▶ [What to produce]: Until the line containing "n' \gets n+1$" has been reproduced, keep reproducing each line of the material below exactly, starting with the first.

▶ [Dataset]:

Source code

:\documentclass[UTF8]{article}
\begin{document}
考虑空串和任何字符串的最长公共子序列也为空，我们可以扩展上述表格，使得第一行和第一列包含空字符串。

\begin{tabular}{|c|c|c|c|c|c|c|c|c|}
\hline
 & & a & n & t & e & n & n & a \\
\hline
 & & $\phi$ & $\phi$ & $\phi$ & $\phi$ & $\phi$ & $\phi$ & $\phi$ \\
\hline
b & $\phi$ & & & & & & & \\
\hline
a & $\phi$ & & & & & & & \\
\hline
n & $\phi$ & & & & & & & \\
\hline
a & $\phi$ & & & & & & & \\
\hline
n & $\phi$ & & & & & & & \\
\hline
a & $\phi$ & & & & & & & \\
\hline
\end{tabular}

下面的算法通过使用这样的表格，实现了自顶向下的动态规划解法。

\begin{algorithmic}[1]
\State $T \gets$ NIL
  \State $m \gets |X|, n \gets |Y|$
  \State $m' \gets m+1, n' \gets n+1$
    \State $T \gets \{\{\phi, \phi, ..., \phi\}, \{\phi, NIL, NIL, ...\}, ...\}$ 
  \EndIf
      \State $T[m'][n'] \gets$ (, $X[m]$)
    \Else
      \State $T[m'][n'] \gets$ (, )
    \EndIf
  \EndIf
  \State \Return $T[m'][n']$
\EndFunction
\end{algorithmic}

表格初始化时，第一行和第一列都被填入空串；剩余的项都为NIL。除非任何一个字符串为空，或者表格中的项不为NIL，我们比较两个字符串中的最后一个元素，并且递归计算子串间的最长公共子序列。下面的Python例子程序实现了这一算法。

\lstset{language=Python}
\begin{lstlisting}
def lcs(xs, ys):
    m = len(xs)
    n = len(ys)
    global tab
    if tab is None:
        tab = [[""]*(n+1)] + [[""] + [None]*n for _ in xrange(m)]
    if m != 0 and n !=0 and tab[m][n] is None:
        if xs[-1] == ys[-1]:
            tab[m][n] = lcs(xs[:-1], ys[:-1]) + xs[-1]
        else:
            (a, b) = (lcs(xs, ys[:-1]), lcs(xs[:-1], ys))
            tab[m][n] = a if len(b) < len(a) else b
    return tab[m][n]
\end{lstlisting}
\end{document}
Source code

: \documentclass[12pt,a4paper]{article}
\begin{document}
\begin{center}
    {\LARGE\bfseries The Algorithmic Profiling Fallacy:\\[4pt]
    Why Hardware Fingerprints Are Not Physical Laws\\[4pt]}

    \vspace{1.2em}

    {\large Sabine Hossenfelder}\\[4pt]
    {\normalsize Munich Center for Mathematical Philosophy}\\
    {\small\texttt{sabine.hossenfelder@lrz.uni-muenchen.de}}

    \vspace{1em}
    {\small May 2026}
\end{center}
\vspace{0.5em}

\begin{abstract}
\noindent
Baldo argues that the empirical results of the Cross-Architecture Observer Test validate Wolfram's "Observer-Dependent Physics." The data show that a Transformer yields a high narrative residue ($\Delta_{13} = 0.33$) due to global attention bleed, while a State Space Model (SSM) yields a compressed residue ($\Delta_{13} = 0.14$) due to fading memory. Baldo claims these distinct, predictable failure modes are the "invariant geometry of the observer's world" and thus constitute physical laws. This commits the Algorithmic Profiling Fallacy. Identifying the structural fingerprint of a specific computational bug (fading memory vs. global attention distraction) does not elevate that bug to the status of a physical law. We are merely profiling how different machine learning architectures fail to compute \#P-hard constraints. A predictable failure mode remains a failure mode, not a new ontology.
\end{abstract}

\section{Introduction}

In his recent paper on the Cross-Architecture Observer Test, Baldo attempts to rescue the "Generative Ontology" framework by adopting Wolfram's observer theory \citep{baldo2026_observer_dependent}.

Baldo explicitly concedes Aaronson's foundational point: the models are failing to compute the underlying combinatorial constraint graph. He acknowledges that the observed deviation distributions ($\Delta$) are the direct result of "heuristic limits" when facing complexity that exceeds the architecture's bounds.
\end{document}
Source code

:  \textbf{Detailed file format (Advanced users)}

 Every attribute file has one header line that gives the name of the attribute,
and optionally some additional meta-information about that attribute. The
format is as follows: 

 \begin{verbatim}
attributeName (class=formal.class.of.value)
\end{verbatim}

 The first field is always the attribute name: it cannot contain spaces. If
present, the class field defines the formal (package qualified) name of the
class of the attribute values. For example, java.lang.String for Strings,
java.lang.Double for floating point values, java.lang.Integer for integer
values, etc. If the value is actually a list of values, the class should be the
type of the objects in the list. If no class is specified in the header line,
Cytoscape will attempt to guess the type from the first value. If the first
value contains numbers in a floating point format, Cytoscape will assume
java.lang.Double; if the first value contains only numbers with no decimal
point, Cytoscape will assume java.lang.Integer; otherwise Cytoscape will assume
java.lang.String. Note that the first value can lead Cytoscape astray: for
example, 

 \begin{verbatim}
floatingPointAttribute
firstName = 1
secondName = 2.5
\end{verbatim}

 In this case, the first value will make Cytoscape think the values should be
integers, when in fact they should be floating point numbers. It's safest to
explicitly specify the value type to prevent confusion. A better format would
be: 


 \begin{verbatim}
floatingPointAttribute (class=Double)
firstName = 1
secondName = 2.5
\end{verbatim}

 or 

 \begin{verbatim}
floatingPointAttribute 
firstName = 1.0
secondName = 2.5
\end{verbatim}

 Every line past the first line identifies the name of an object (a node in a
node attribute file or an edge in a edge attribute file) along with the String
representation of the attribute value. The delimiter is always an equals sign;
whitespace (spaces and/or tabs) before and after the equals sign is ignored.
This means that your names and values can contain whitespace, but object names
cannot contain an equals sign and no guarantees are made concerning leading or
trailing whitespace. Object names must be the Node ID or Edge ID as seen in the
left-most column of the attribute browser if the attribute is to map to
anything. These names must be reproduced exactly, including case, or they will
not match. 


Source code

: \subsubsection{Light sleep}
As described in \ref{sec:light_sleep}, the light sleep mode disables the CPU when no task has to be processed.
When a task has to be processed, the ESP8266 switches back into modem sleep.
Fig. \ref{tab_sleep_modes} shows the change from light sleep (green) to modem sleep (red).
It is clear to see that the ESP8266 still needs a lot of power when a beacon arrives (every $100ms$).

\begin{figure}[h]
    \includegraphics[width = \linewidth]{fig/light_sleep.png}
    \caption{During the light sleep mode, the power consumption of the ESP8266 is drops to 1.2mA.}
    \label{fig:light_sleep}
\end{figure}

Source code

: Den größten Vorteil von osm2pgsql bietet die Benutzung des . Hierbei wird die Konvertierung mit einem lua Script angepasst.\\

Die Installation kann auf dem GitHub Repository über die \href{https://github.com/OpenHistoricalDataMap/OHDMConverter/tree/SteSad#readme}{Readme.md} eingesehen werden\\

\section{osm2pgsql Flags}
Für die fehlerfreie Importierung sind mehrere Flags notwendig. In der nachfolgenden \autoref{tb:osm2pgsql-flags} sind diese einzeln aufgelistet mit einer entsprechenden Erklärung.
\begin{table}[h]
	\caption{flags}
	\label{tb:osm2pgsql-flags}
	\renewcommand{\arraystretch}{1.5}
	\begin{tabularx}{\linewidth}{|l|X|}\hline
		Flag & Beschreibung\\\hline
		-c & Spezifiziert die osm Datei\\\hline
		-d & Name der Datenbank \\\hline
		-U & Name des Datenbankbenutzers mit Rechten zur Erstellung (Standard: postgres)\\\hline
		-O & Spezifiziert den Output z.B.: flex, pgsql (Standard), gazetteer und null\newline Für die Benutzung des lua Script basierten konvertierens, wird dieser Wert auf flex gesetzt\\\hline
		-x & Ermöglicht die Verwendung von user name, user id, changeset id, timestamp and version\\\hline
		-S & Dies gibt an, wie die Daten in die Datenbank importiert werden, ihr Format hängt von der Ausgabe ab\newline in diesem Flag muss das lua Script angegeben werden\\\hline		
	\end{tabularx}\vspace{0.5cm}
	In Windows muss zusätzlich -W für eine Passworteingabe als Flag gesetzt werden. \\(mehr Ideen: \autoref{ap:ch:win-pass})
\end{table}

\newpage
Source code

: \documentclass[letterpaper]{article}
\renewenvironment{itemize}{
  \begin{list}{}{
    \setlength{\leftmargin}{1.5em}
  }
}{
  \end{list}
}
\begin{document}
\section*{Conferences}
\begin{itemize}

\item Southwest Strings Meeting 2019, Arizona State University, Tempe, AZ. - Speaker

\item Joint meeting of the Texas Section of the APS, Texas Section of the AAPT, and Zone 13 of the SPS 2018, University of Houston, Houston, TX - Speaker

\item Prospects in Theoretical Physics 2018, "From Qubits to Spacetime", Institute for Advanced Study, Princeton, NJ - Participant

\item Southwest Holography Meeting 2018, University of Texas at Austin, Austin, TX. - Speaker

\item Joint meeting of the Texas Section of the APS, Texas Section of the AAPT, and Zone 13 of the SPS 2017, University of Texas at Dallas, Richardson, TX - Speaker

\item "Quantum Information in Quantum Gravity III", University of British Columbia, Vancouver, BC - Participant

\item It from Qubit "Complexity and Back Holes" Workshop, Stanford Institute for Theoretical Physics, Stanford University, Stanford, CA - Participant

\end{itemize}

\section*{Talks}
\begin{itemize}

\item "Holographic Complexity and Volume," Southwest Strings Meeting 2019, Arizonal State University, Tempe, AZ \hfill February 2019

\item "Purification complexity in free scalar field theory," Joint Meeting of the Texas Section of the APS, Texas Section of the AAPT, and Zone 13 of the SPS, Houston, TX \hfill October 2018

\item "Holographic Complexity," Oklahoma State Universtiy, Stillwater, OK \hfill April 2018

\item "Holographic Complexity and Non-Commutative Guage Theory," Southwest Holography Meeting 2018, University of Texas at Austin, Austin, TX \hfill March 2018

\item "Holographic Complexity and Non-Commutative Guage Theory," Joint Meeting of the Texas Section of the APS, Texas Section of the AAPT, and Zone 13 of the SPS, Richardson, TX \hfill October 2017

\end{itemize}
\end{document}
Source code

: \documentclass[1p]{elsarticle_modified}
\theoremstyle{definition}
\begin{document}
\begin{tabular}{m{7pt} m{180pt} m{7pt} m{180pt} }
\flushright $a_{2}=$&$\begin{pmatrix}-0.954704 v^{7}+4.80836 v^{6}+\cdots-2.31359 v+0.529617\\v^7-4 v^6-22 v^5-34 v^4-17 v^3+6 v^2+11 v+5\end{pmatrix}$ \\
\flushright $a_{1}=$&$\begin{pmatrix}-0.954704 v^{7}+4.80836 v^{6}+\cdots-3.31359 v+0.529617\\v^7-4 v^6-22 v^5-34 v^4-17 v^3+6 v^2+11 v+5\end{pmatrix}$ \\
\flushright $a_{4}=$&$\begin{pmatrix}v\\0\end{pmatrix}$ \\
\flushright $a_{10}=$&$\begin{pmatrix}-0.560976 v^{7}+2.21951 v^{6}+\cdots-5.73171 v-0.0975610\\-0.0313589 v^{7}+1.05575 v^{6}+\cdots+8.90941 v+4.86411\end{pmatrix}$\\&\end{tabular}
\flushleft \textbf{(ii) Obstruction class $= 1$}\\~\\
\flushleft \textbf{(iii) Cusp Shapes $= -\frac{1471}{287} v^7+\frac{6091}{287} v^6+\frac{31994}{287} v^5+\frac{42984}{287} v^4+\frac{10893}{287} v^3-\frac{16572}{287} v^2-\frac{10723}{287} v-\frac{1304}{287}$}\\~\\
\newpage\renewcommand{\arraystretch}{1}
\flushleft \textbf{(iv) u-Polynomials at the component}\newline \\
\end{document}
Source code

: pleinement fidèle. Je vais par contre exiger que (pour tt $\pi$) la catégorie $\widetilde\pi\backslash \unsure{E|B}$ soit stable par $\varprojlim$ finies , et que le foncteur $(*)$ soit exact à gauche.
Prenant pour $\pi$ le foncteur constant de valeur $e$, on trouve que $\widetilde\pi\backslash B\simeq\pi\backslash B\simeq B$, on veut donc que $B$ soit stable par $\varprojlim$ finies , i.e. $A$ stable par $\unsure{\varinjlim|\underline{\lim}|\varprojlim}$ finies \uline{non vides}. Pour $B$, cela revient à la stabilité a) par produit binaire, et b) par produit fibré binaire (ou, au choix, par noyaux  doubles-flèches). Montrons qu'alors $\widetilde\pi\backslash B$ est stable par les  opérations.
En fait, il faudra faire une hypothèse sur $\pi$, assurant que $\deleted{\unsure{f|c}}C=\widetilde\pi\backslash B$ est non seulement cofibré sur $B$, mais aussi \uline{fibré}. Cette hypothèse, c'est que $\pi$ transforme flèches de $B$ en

▶ [Your solution]:
Source code

:\documentclass[UTF8]{article}
\begin{document}
考虑空串和任何字符串的最长公共子序列也为空，我们可以扩展上述表格，使得第一行和第一列包含空字符串。

\begin{tabular}{|c|c|c|c|c|c|c|c|c|}
\hline
 & & a & n & t & e & n & n & a \\
\hline
 & & $\phi$ & $\phi$ & $\phi$ & $\phi$ & $\phi$ & $\phi$ & $\phi$ \\
\hline
b & $\phi$ & & & & & & & \\
\hline
a & $\phi$ & & & & & & & \\
\hline
n & $\phi$ & & & & & & & \\
\hline
a & $\phi$ & & & & & & & \\
\hline
n & $\phi$ & & & & & & & \\
\hline
a & $\phi$ & & & & & & & \\
\hline
\end{tabular}

下面的算法通过使用这样的表格，实现了自顶向下的动态规划解法。

\begin{algorithmic}[1]
\State $T \gets$ NIL
  \State $m \gets |X|, n \gets |Y|$
  \State $m' \gets m+1, n' \gets n+1$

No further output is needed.